Any body have a spare watch stand like Roy uses for sale? So I can "pose" my watches better for photo's.

Many thanks

MIKE..


----------



## Stan (Aug 7, 2003)

Mike,

The lighting is spot on. Sorry, I only have one watch stand so I can't help you.

You could try to beg one from a jeweller, or maybe a friendly watchmaker.


----------



## pg tips (May 16, 2003)

I love the lime green of the numerals, is that a true representation of the colour?

Also no reflections at all and no glare. Very nice.

Try going down your local market and see if any of the stalls that sell the cheap qtz watches and straps have a spare watch box with the stand in it you can have.


----------



## MIKE (Feb 23, 2003)

Hi PG,

Yes they are a lime green as in the photo. Next trick is to photogragh a watch with a polished case, with out the reflections!

Thanks,

MIKE..


----------



## MIKE (Feb 23, 2003)

Hi,

Went to get a battery changed and managed to get a watch stand off the jeweller.

MIKE..


----------



## Stan (Aug 7, 2003)

Mike,

The lighting and compossition on that picture is superb. Can you change the aperture on the camera? If you can, use a smaller f-stop to increase depth of field to bring more into focus. This is more important when working close up, it will give a sharper picture. 

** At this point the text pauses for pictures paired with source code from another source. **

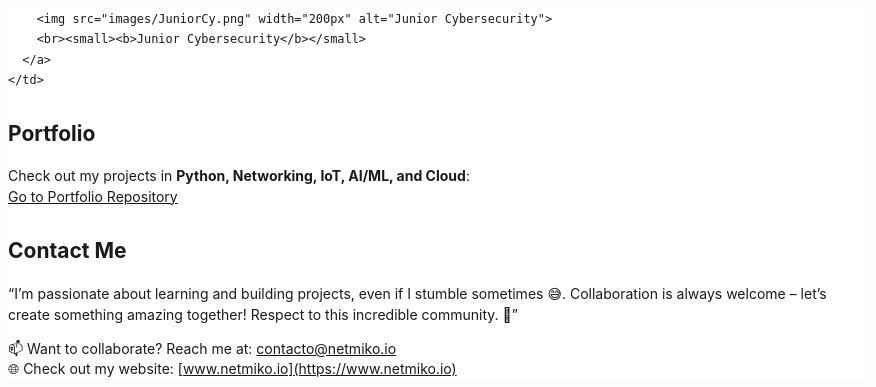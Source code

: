         <img src="images/JuniorCy.png" width="200px" alt="Junior Cybersecurity">
        <br><small><b>Junior Cybersecurity</b></small>
      </a>
    </td>
  </tr>
</table>

## Portfolio

Check out my projects in **Python, Networking, IoT, AI/ML, and Cloud**:  
[Go to Portfolio Repository](https://github.com/NetmikoIO/portfolio/readme.md)

## Contact Me

“I’m passionate about learning and building projects, even if I stumble sometimes 😅. Collaboration is always welcome – let’s create something amazing together!
Respect to this incredible community. 🙌”

📫 Want to collaborate? Reach me at: [contacto@netmiko.io](mailto:contacto@netmiko.io)  
🌐 Check out my website: [www.netmiko.io](https://www.netmiko.io)
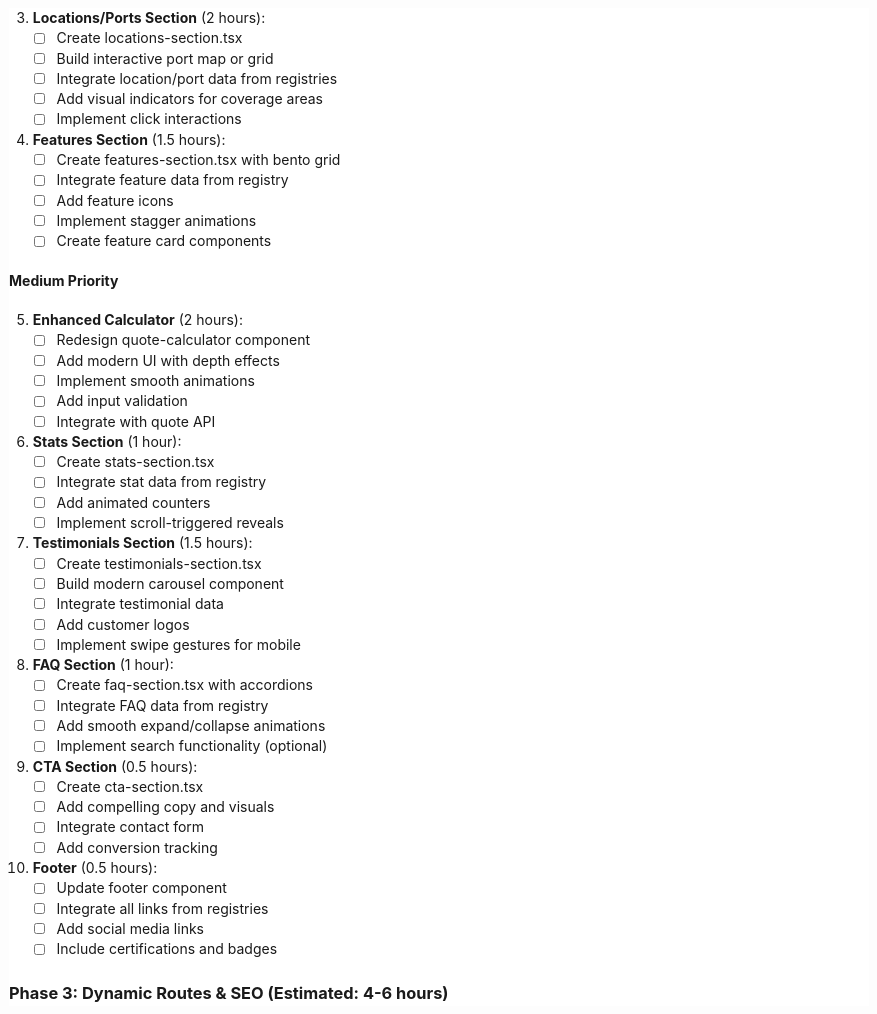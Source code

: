 3. **Locations/Ports Section** (2 hours):
   - [ ] Create locations-section.tsx
   - [ ] Build interactive port map or grid
   - [ ] Integrate location/port data from registries
   - [ ] Add visual indicators for coverage areas
   - [ ] Implement click interactions

4. **Features Section** (1.5 hours):
   - [ ] Create features-section.tsx with bento grid
   - [ ] Integrate feature data from registry
   - [ ] Add feature icons
   - [ ] Implement stagger animations
   - [ ] Create feature card components

#### Medium Priority

5. **Enhanced Calculator** (2 hours):
   - [ ] Redesign quote-calculator component
   - [ ] Add modern UI with depth effects
   - [ ] Implement smooth animations
   - [ ] Add input validation
   - [ ] Integrate with quote API

6. **Stats Section** (1 hour):
   - [ ] Create stats-section.tsx
   - [ ] Integrate stat data from registry
   - [ ] Add animated counters
   - [ ] Implement scroll-triggered reveals

7. **Testimonials Section** (1.5 hours):
   - [ ] Create testimonials-section.tsx
   - [ ] Build modern carousel component
   - [ ] Integrate testimonial data
   - [ ] Add customer logos
   - [ ] Implement swipe gestures for mobile

8. **FAQ Section** (1 hour):
   - [ ] Create faq-section.tsx with accordions
   - [ ] Integrate FAQ data from registry
   - [ ] Add smooth expand/collapse animations
   - [ ] Implement search functionality (optional)

9. **CTA Section** (0.5 hours):
   - [ ] Create cta-section.tsx
   - [ ] Add compelling copy and visuals
   - [ ] Integrate contact form
   - [ ] Add conversion tracking

10. **Footer** (0.5 hours):
    - [ ] Update footer component
    - [ ] Integrate all links from registries
    - [ ] Add social media links
    - [ ] Include certifications and badges

### Phase 3: Dynamic Routes & SEO (Estimated: 4-6 hours)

You have a good "eye", mate. Just a little tweaking in the technical department and you've kicked my arse through the window. Sorry, old forces expresion.

I think you've done a bosting job so far, very much improved. Well done, mate.


----------



## Stan (Aug 7, 2003)

Mike,

I copied your picture and put the basic setting of unsharp mask on it in Paint Shop pro. Do you think it's better.

Sorry, don't feel insulted I'm just trying to help. Post production can sometimes make a big difference.

Tell me to F off if you want too.


----------



## MIKE (Feb 23, 2003)

Hi Stan,

Yes I think you have sharpened the picture up, this one was taken on fine setting on camera instead of super fine to keep the pixels down. I will be going back to super fine in future.

I don't have any post production software at present, do you recomend Paint Shop Pro? and will it run on a 7 year old basic computer?

cheers,

MIKE..

P.S.

What is an "unsharp mask"














anyway.


----------



## Stan (Aug 7, 2003)

Mike,

What's the spec of your PC?

Yes, PSP is very good. I have the older versions that I do'nt use any more, I'm on version 8 now. If you want my old stuff (kosher), you can have it . Mail me.

For a brief explanation of unsharp mask, try this:-

http://www.scantips.com/simple6.html

Keep at it mate.


----------